Failures all avoidable
In his determination, Sheriff Di Emidio said of the effect of the deceased’s prolonged period in solitary confinement: “The problem of suicide risk is complex. SPS sought to achieve a balance between adequate surveillance and the imposition of such an oppressive regime that it causes more harm to those it seeks to protect. The period Sarah would spend in the SRU was prolonged without an end in sight so long as there was no realistic prospect of transfer. This was not due to any misconduct by Sarah. No mechanism existed to trigger a more intense focus on Sarah that had regard to her diagnosis, her status as an OLR prisoner and her status as a [transgender] prisoner.”
He continued: “To borrow the very apt phrase used by the advocate depute, Sarah was kept in a holding pattern once it was decided she was to be transferred to another prison. The problem with that was that there was a serious failure of support and engagement while a prolonged and unfocused transfer process achieved very little, if anything at all.”

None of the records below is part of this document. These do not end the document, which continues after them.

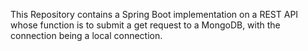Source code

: This Repository contains a Spring Boot implementation on a REST API whose function is to submit a get request to a MongoDB, with the connection being a local connection.
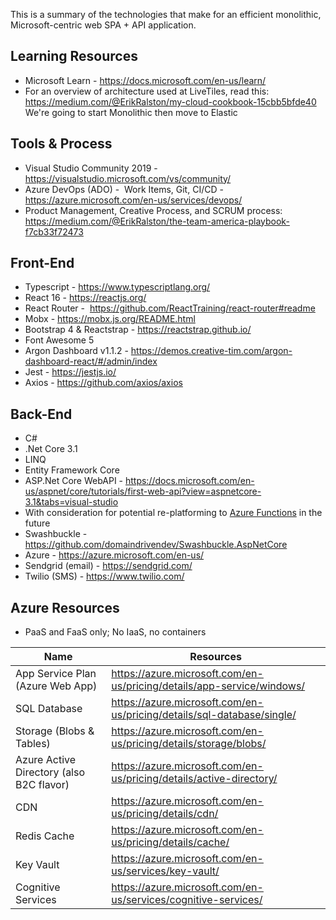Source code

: This is a summary of the technologies that make for an efficient monolithic, Microsoft-centric web SPA + API application.

## Learning Resources

-   Microsoft Learn - <https://docs.microsoft.com/en-us/learn/>
-   For an overview of architecture used at LiveTiles, read this: <https://medium.com/@ErikRalston/my-cloud-cookbook-15cbb5bfde40> We're going to start Monolithic then move to Elastic

## Tools & Process

-   Visual Studio Community 2019 - <https://visualstudio.microsoft.com/vs/community/>
-   Azure DevOps (ADO) -  Work Items, Git, CI/CD - <https://azure.microsoft.com/en-us/services/devops/>
-   Product Management, Creative Process, and SCRUM process: <https://medium.com/@ErikRalston/the-team-america-playbook-f7cb33f72473>

## Front-End

-   Typescript - <https://www.typescriptlang.org/>
-   React 16 - <https://reactjs.org/>
-   React Router -  <https://github.com/ReactTraining/react-router#readme>
-   Mobx - <https://mobx.js.org/README.html>
-   Bootstrap 4 & Reactstrap - <https://reactstrap.github.io/>
-   Font Awesome 5
-   Argon Dashboard v1.1.2 - <https://demos.creative-tim.com/argon-dashboard-react/#/admin/index>
-   Jest - <https://jestjs.io/>
-   Axios - <https://github.com/axios/axios>

## Back-End

-   C#
-   .Net Core 3.1
-   LINQ
-   Entity Framework Core
-   ASP.Net Core WebAPI - <https://docs.microsoft.com/en-us/aspnet/core/tutorials/first-web-api?view=aspnetcore-3.1&tabs=visual-studio>
-   With consideration for potential re-platforming to [Azure Functions](https://azure.microsoft.com/en-us/services/functions/) in the future
-   Swashbuckle - <https://github.com/domaindrivendev/Swashbuckle.AspNetCore>
-   Azure - <https://azure.microsoft.com/en-us/>
-   Sendgrid (email) - <https://sendgrid.com/>
-   Twilio (SMS) - <https://www.twilio.com/>

## Azure Resources
-   PaaS and FaaS only; No IaaS, no containers

| Name | Resources |
|--|--|
|App Service Plan (Azure Web App) |<https://azure.microsoft.com/en-us/pricing/details/app-service/windows/> |
|SQL Database |<https://azure.microsoft.com/en-us/pricing/details/sql-database/single/> |
|Storage (Blobs & Tables) |<https://azure.microsoft.com/en-us/pricing/details/storage/blobs/> |
|Azure Active Directory (also B2C flavor) |<https://azure.microsoft.com/en-us/pricing/details/active-directory/> |
|CDN |<https://azure.microsoft.com/en-us/pricing/details/cdn/> |
|Redis Cache |<https://azure.microsoft.com/en-us/pricing/details/cache/> |
|Key Vault |<https://azure.microsoft.com/en-us/services/key-vault/> |
| Cognitive Services | <https://azure.microsoft.com/en-us/services/cognitive-services/>|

Noting that Perth Prison was not equipped to deal with the sudden arrival of a prisoner with the deceased’s complex needs, Sheriff Di Emidio said: “The inappropriate use of segregation for a prolonged period in circumstances where the prisoner had not acted in a manner that merited removal from association. Once the prison authorities decided that Sarah had to be transferred elsewhere in line with the TSG policy, progress was slow. Meanwhile Sarah had to be accommodated within the SRU. This was not well managed.”
He added: “The defective processes described in this determination regarding delays in arranging case conferences, persistent failures to attend case conferences when they took place, delays in mental health assessment, failures to operate Rule 95 [of the 2011 Prisons Rules, on removal from association] at the correct time and the failure to appoint a personal officer to Sarah were all avoidable.”
Sheriff Di Emidio concluded: “It is a matter of regret that serious problems arose because substantial numbers of documents relating to Sarah were not produced when they should have been. Crown counsel thought there was sufficient cause for concern that a police investigation was instructed into the failure to produce prison records. Although it is not strictly a statutory recommendation, I think it is appropriate to recommend that SPS should put in place a system for ensuring that steps are taken forthwith to secure all records, in whichever medium they may be held, relating to a prisoner who has died while within its estate.”
The sheriff therefore made 12 recommendations for improvements to the SPS’ system of working, including the establishment of a system to allow for assessment of OLR prisoners’ risk to themselves, prompt consideration of whether a recalled prisoner ought to be transferred, and review of decisions to remove OLR or transgender prisoners from association.